(Document images with source code):
Segment Open
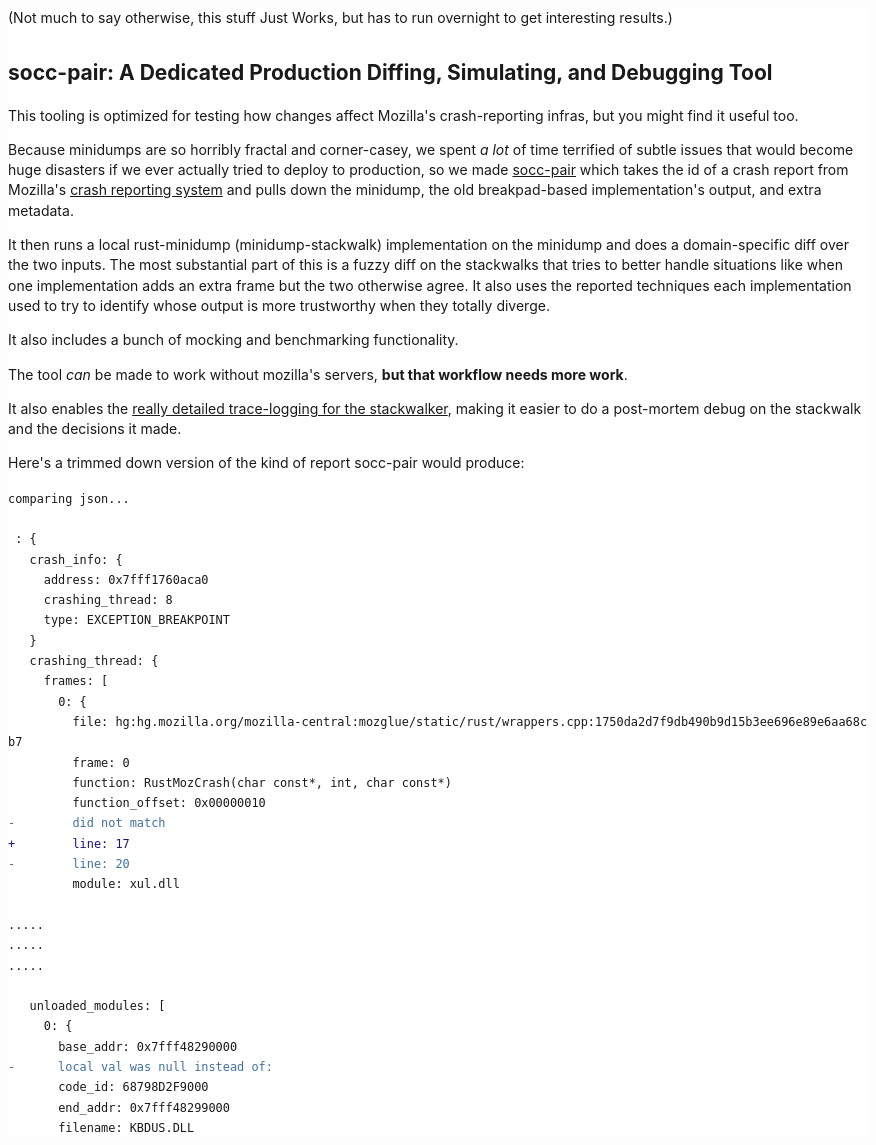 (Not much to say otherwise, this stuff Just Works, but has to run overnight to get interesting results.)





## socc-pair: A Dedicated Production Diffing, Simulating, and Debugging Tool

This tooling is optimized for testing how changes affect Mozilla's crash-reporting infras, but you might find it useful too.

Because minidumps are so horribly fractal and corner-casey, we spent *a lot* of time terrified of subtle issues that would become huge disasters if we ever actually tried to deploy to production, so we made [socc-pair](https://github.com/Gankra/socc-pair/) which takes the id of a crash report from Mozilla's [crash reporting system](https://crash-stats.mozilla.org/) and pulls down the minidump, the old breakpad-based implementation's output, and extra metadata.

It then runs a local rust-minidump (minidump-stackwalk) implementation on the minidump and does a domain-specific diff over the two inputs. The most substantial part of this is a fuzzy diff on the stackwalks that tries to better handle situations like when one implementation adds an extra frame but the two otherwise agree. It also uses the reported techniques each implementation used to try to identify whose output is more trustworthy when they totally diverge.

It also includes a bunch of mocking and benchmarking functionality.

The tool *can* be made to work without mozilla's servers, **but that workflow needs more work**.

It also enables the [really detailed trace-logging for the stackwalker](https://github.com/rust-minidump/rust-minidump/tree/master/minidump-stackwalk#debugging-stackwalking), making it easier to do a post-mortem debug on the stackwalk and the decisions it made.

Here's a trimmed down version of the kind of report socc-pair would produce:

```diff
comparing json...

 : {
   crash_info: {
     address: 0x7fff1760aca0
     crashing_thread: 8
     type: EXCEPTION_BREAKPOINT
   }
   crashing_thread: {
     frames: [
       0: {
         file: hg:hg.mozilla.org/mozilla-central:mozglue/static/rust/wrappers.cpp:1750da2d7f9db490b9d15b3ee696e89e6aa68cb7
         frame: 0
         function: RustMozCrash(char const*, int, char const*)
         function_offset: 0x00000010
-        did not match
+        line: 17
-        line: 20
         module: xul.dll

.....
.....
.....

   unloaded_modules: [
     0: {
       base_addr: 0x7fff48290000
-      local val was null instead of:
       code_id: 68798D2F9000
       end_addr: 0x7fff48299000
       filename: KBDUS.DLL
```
Segment Closed
(Try it): Extract all lines from the data in which "down" is found.

(Response box):
Because minidumps are so horribly fractal and corner-casey, we spent *a lot* of time terrified of subtle issues that would become huge disasters if we ever actually tried to deploy to production, so we made [socc-pair](https://github.com/Gankra/socc-pair/) which takes the id of a crash report from Mozilla's [crash reporting system](https://crash-stats.mozilla.org/) and pulls down the minidump, the old breakpad-based implementation's output, and extra metadata.
Here's a trimmed down version of the kind of report socc-pair would produce:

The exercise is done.